Optimal regenerative repair of large segmental bone defect in a goat model with osteoinductive calcium phosphate bioceramic implants

• Published in: Bioactive materials Vol. 11; pp. 240 - 253
• Main Authors: Zhi, Wei, Wang, Xiaohua, Sun, Dong, Chen, Taijun, Yuan, Bo, Li, Xiangfeng, Chen, Xuening, Wang, Jianxin, Xie, Zhao, Zhu, Xiangdong, Zhang, Kai, Zhang, Xingdong
• Format: Journal Article
• Language: English
• Published: China Elsevier B.V 01.05.2022; KeAi Publishing; KeAi Communications Co., Ltd
• Subjects: Bone regenerative repair; Calcium phosphate bioceramics; Large segmental bone defects; Mechanical stability; Osteoinduction; Large segmental bone defects; Mechanical stability; Calcium phosphate bioceramics; Bone regenerative repair; Osteoinduction
• ISSN: 2452-199X; 2452-199X
• DOI: 10.1016/j.bioactmat.2021.09.024

So far, how to achieve the optimal regenerative repair of large load-bearing bone defects using artificial bone grafts is a huge challenge in clinic. In this study, a strategy of combining osteoinductive biphasic calcium phosphate (BCP) bioceramic scaffolds with intramedullary nail fixation for creating stable osteogenic microenvironment was applied to repair large segmental bone defects (3.0 cm in length) in goat femur model. The material characterization results showed that the BCP scaffold had the initial compressive strength of over 2.0 MPa, and total porosity of 84%. The cell culture experiments demonstrated that the scaffold had the excellent ability to promote the proliferation and osteogenic differentiation of rat bone marrow-derived mesenchymal stem cells (BMSCs). The in vivo results showed that the intramedullary nail fixation maintained the initial stability and structural integrity of the implants at early stage, promoting the osteogenic process both guided and induced by the BCP scaffolds.

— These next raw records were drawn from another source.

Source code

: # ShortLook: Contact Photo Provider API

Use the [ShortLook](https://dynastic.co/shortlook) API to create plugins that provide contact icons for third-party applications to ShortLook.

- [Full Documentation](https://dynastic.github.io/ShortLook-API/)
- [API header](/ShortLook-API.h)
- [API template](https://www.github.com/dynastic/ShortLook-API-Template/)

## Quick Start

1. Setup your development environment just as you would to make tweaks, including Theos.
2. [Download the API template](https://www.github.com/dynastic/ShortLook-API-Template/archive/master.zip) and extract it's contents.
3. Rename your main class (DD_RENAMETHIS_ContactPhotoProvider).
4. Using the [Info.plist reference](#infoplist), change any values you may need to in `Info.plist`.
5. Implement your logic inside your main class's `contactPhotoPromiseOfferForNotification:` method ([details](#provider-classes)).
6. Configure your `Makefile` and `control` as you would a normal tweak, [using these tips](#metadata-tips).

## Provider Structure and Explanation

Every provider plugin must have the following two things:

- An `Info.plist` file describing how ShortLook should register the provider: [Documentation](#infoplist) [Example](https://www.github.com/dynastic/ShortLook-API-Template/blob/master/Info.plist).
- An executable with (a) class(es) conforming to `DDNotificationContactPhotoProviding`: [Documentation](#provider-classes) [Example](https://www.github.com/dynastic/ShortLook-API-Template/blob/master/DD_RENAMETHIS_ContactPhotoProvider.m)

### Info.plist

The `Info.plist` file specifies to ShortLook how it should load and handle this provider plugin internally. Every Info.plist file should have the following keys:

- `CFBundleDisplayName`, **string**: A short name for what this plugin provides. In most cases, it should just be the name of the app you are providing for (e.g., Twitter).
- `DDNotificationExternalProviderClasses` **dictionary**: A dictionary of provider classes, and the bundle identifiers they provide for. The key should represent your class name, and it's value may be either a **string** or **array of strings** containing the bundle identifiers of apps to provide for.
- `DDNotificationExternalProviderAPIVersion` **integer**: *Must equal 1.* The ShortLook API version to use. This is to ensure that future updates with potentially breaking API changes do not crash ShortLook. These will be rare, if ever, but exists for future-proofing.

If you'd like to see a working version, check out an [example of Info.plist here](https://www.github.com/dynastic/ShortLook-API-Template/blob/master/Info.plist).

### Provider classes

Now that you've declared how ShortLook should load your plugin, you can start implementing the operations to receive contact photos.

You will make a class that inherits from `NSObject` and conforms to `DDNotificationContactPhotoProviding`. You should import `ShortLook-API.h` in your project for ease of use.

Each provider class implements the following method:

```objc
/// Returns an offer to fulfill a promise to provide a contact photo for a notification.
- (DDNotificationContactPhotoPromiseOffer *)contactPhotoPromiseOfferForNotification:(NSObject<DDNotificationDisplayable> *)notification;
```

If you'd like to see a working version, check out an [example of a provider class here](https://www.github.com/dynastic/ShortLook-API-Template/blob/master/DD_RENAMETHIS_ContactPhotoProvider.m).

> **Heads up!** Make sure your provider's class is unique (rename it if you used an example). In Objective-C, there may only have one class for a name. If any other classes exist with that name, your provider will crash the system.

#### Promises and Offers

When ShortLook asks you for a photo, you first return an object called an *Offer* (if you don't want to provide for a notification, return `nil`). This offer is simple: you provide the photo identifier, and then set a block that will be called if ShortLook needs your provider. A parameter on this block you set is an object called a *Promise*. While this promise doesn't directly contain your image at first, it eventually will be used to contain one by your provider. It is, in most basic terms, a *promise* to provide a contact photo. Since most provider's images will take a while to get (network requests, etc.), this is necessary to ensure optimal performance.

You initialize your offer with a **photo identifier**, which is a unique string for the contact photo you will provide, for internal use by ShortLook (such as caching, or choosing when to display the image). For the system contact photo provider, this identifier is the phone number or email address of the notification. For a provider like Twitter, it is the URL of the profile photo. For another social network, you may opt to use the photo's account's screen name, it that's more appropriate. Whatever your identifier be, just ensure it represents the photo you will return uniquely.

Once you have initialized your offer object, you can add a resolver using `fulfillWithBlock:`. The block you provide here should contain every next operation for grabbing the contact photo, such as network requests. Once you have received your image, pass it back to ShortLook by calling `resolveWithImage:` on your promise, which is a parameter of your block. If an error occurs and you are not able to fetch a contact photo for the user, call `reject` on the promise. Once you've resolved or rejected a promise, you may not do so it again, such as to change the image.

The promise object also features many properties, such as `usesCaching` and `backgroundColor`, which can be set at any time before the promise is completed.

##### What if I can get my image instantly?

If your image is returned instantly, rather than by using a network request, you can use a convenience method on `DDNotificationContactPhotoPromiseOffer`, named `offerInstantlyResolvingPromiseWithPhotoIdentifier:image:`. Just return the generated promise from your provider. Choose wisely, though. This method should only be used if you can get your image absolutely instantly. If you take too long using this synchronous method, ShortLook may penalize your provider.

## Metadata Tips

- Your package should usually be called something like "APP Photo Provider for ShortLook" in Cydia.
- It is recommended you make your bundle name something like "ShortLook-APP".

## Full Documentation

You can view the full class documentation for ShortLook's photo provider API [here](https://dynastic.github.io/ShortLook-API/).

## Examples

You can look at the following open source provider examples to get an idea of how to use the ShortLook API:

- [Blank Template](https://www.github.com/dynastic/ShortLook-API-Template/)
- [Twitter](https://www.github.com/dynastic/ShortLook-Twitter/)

At 9 months postoperatively, good integration between the implants and host bone was observed, and a large amount of newborn bones formed, accompanying with the degradation of the material. At 18 months postoperatively, almost the complete new bone substitution in the defect area was achieved. The maximum bending strength of the repaired bone defects reached to the 100% of normal femur at 18 months post-surgery. Our results demonstrated the good potential of osteoinductive BCP bioceramics in the regenerative repair of large load-bearing bone defects. The current study could provide an effective method to treat the clinical large segmental bone defects. [Display omitted] •A novel strategy of achieving regenerative repair for large segmental bone defects with osteoinductive calcium phosphate bioceramics was developed successfully.•The critical-sized goat femur defects (3.0 cm in length) were completely repaired by osteoinductive calcium phosphate bioceramics without using exogenous active factors or cells.•The current study could provide an effective method to solve the clinical problem about large load-bearing bone defect repair.